Polish Cinema: The Prince and the Dybbuk (Elwira Niewiera/Piotr Rosolowski, 2017, Poland/Germany)

The Prince and the Dybbuk tells the story of Michal Waszynski, a film director and producer who had an enigmatic life. Directors Elwira Niewiera and Piotr Rosolowski’s excellent film traces Waszynski’s trajectory from an orthodox Jewish family In Kovel, Poland (now Ukraine) at the turn of the century, to elegant and hip 1950s Rome. In the process, the film explores how Waszynski was able to construct new identities for himself, and how this manifested itself in his work.
The film is comprised of interviews, scenes from Waszynski’s films, and archival footage. The interviews range from Waszynski’s relatives - now living in Tel Aviv, with little knowledge of his life - to soldiers he served with while working as a film director in the Polish Army during World War II. Some of the most moving interviews come from the residents of Kovel, Ukraine - where the Waszynski name is a distant memory. We learn in the film that all the Jews of Kovel - including Waszynski’s family, who had shunned him for leaving - were murdered during the Holocaust.

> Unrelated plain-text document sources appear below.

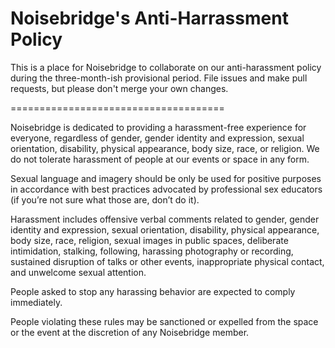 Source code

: Noisebridge's Anti-Harrassment Policy
=====================================

This is a place for Noisebridge to collaborate on our anti-harassment policy during the three-month-ish provisional period. File issues and make pull requests, but please don't merge your own changes.

=====================================

Noisebridge is dedicated to providing a harassment-free experience for
everyone, regardless of gender, gender identity and expression, sexual
orientation, disability, physical appearance, body size, race, or
religion. We do not tolerate harassment of people at our events or
space in any form.

Sexual language and imagery should be only be used for positive
purposes in accordance with best practices advocated by professional
sex educators (if you’re not sure what those are, don’t do it).

Harassment includes offensive verbal comments related to gender,
gender identity and expression, sexual orientation, disability,
physical appearance, body size, race, religion, sexual images in
public spaces, deliberate intimidation, stalking, following, harassing
photography or recording, sustained disruption of talks or other
events, inappropriate physical contact, and unwelcome sexual
attention.

People asked to stop any harassing behavior are expected to comply
immediately.

People violating these rules may be sanctioned or expelled from the
space or the event at the discretion of any Noisebridge member.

Waszynski had an extremely prolific career in the burgeoning Polish film industry of the 1930s - the archival footage captures the vitality and life in the Polish capital at this time. He is best known today for the titular Dybbuk (1937), a film that is concerned the greatest ever to be shot in the Yiddish language. The documentary posits that Waszynski - who concealed his Jewish identity for most of his life - made this film to grapple with his inner demons about abandoning the Jewish faith. This is also coupled with his homosexuality, which we learn throughout the film was a point of angst for him. 
The Prince and the Dybbuk is an intriguing portrait of Waszynski, and a nostalgic postcard to the lost worlds he inhabited.